*EXERCISE DATA:*
- - -
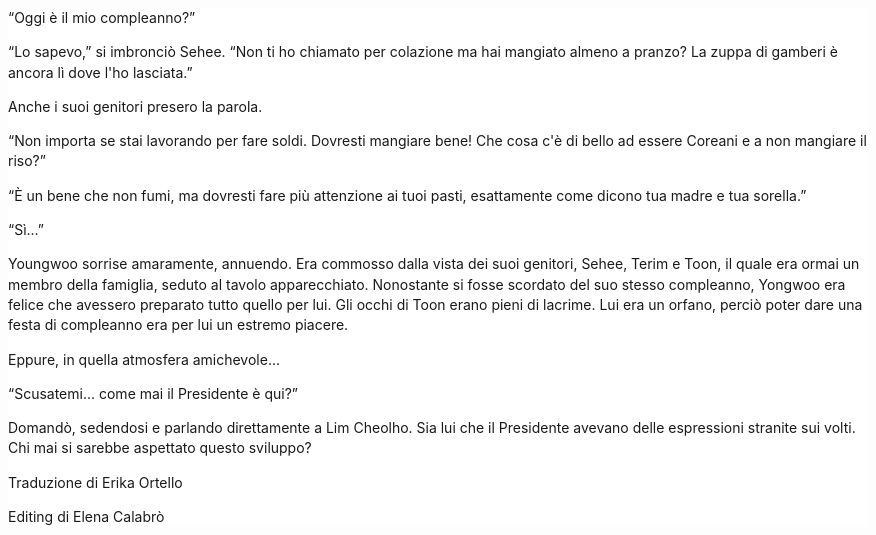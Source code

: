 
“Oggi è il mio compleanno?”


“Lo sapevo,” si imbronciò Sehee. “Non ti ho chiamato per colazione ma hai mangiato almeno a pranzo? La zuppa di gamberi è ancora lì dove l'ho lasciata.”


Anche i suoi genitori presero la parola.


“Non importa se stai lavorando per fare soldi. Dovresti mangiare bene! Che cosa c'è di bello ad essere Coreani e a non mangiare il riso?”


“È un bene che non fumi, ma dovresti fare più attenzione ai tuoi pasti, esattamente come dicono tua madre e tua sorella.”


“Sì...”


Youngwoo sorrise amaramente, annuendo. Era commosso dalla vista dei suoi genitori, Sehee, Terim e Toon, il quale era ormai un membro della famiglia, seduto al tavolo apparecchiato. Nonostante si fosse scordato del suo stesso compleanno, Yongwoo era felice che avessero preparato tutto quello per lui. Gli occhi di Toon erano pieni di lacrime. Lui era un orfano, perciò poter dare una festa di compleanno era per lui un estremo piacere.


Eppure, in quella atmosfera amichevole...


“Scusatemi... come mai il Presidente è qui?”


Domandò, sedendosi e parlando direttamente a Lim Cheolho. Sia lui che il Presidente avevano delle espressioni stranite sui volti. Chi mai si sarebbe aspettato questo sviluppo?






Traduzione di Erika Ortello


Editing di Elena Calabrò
- - -
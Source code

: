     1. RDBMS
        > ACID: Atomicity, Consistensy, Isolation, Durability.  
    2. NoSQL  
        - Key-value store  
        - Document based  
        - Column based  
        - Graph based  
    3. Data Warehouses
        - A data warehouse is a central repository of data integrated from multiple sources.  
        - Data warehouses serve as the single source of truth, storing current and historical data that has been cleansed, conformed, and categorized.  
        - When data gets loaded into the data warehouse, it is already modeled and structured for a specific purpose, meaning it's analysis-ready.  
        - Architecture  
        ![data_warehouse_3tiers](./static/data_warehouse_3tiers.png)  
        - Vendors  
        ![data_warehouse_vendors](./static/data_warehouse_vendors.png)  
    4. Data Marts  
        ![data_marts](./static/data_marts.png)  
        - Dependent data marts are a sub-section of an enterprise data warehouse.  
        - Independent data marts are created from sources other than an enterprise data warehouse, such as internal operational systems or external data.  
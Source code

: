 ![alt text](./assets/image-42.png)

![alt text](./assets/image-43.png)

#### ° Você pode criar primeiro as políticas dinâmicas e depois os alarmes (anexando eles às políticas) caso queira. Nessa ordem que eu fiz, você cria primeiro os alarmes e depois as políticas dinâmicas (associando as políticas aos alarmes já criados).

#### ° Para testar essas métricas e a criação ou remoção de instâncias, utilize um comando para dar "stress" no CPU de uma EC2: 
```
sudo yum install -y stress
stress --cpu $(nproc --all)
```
- - -
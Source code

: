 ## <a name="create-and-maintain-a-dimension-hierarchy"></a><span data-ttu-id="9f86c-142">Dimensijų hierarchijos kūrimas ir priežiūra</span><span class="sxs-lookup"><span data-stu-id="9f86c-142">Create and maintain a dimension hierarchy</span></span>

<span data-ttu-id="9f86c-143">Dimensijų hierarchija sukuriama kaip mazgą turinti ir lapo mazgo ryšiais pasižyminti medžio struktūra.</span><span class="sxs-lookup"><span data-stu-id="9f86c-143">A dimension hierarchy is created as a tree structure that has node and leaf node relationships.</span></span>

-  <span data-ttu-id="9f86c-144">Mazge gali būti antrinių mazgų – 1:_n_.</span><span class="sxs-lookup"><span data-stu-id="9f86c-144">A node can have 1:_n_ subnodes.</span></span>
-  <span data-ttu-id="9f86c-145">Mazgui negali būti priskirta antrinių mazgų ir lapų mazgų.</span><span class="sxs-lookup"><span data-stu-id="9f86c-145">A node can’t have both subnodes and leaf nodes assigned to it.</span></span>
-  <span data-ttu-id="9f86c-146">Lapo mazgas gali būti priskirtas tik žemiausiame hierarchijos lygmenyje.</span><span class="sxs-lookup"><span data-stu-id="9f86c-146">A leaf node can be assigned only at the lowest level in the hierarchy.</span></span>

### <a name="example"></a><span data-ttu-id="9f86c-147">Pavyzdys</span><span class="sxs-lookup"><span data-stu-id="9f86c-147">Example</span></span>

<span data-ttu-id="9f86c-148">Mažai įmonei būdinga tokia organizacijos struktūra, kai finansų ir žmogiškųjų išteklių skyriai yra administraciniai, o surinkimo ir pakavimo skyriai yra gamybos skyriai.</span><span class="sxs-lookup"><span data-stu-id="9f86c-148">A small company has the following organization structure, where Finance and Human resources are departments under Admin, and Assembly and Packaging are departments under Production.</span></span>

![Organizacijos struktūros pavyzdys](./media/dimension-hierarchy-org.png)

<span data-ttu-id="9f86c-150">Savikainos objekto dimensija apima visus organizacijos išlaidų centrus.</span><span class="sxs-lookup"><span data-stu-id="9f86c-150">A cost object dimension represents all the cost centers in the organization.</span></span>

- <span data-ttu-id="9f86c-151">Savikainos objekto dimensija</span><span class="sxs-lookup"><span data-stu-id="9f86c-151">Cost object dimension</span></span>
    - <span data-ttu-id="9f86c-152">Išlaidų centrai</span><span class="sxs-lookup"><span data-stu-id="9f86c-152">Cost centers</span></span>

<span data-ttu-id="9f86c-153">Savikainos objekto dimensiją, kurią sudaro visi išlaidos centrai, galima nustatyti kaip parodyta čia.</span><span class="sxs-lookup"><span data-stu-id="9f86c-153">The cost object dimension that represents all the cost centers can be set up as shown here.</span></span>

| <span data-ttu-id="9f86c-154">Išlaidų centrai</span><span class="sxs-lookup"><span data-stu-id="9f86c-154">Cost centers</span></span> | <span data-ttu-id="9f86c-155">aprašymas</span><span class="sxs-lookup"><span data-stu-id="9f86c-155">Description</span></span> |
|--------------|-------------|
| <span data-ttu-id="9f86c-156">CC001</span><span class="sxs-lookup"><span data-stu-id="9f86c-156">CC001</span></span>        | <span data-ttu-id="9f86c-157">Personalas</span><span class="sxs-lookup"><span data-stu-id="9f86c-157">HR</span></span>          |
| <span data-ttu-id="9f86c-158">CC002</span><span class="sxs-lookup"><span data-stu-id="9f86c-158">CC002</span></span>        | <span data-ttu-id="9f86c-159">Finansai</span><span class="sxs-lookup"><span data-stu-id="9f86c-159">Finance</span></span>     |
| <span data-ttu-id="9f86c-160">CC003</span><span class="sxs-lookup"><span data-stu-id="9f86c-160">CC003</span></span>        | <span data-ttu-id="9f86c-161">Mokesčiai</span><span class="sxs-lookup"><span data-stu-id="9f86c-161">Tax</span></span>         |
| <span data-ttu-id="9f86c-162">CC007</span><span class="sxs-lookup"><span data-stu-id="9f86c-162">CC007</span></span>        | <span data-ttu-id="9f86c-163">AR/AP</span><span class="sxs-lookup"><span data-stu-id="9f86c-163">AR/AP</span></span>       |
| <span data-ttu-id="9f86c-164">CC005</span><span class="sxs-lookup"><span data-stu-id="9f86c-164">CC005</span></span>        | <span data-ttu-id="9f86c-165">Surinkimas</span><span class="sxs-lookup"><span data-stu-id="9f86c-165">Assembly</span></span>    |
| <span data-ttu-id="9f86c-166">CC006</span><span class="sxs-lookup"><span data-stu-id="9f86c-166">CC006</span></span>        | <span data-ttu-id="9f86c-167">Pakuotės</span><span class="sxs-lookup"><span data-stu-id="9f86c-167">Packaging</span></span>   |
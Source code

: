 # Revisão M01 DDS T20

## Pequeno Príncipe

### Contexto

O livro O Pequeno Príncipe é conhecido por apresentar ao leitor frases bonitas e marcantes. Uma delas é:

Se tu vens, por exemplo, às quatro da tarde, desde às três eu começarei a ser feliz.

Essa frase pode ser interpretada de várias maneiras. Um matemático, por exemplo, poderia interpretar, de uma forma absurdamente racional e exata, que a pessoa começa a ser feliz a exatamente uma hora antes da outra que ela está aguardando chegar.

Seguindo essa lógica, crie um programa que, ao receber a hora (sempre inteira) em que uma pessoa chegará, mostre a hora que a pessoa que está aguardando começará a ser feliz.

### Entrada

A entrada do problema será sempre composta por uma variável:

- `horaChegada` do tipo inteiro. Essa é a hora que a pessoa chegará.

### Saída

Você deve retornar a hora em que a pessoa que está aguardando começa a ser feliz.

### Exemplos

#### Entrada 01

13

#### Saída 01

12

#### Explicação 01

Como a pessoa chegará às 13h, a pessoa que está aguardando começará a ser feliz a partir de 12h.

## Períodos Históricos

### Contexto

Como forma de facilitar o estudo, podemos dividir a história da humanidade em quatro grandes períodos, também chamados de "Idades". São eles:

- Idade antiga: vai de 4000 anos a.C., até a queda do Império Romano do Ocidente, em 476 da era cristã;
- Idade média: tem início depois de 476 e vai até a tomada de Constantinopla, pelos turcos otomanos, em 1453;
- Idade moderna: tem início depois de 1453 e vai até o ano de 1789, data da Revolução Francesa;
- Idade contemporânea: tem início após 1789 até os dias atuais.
- - -
*TASK DIRECTIONS:* Reply with the number of lines in the preceding entries that contain "from", and no other words.

*RESULT FOR THIS TASK:* 2